## WHAT THE EXERCISE ASKS
In the records below, print each line exactly and leave every image out.

(Dataset records)
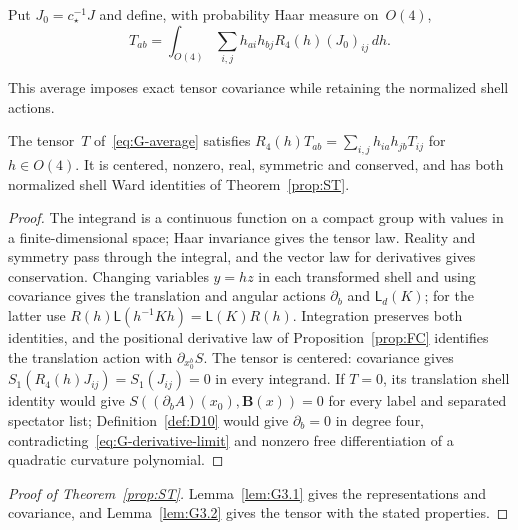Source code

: Put $J_0=c_\star^{-1}J$ and define, with probability Haar measure on~$O(4)$,
\begin{equation}\label{eq:G-average}
T_{ab}=\int_{O(4)}\sum_{i,j}h_{ai}h_{bj}R_4(h)(J_0)_{ij}\,dh.
\end{equation}
\begin{samepage}
This average imposes exact tensor covariance while retaining the normalized shell actions.
\begin{lemma}\label{lem:G3.2}
The tensor~$T$ of~\eqref{eq:G-average} satisfies $R_4(h)T_{ab}=\sum_{i,j}h_{ia}h_{jb}T_{ij}$ for $h\in O(4)$. It is centered, nonzero, real, symmetric and conserved, and has both normalized shell Ward identities of Theorem~\ref{prop:ST}.
\end{lemma}
\end{samepage}
\begin{proof}
The integrand is a continuous function on a compact group with values in a finite-dimensional space; Haar invariance gives the tensor law. Reality and symmetry pass through the integral, and the vector law for derivatives gives conservation. Changing variables $y=hz$ in each transformed shell and using covariance gives the translation and angular actions $\partial_b$ and $\mathsf L_d(K)$; for the latter use $R(h)\mathsf L(h^{-1}Kh)=\mathsf L(K)R(h)$. Integration preserves both identities, and the positional derivative law of Proposition~\ref{prop:FC} identifies the translation action with $\partial_{x_0^b}S$. The tensor is centered: covariance gives $S_1(R_4(h)J_{ij})=S_1(J_{ij})=0$ in every integrand. If $T=0$, its translation shell identity would give $S((\partial_bA)(x_0),\boldsymbol B(x))=0$ for every label and separated spectator list; Definition~\ref{def:D10} would give $\partial_b=0$ in degree four, contradicting~\eqref{eq:G-derivative-limit} and nonzero free differentiation of a quadratic curvature polynomial.
\end{proof}
\begin{proof}[Proof of Theorem~\ref{prop:ST}]
Lemma~\ref{lem:G3.1} gives the representations and covariance, and Lemma~\ref{lem:G3.2} gives the tensor with the stated properties.
\end{proof}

## RESULT
Source code

: Put $J_0=c_\star^{-1}J$ and define, with probability Haar measure on~$O(4)$,
\begin{equation}\label{eq:G-average}
T_{ab}=\int_{O(4)}\sum_{i,j}h_{ai}h_{bj}R_4(h)(J_0)_{ij}\,dh.
\end{equation}
\begin{samepage}
This average imposes exact tensor covariance while retaining the normalized shell actions.
\begin{lemma}\label{lem:G3.2}
The tensor~$T$ of~\eqref{eq:G-average} satisfies $R_4(h)T_{ab}=\sum_{i,j}h_{ia}h_{jb}T_{ij}$ for $h\in O(4)$. It is centered, nonzero, real, symmetric and conserved, and has both normalized shell Ward identities of Theorem~\ref{prop:ST}.
\end{lemma}
\end{samepage}
\begin{proof}
The integrand is a continuous function on a compact group with values in a finite-dimensional space; Haar invariance gives the tensor law. Reality and symmetry pass through the integral, and the vector law for derivatives gives conservation. Changing variables $y=hz$ in each transformed shell and using covariance gives the translation and angular actions $\partial_b$ and $\mathsf L_d(K)$; for the latter use $R(h)\mathsf L(h^{-1}Kh)=\mathsf L(K)R(h)$. Integration preserves both identities, and the positional derivative law of Proposition~\ref{prop:FC} identifies the translation action with $\partial_{x_0^b}S$. The tensor is centered: covariance gives $S_1(R_4(h)J_{ij})=S_1(J_{ij})=0$ in every integrand. If $T=0$, its translation shell identity would give $S((\partial_bA)(x_0),\boldsymbol B(x))=0$ for every label and separated spectator list; Definition~\ref{def:D10} would give $\partial_b=0$ in degree four, contradicting~\eqref{eq:G-derivative-limit} and nonzero free differentiation of a quadratic curvature polynomial.
\end{proof}
\begin{proof}[Proof of Theorem~\ref{prop:ST}]
Lemma~\ref{lem:G3.1} gives the representations and covariance, and Lemma~\ref{lem:G3.2} gives the tensor with the stated properties.
\end{proof}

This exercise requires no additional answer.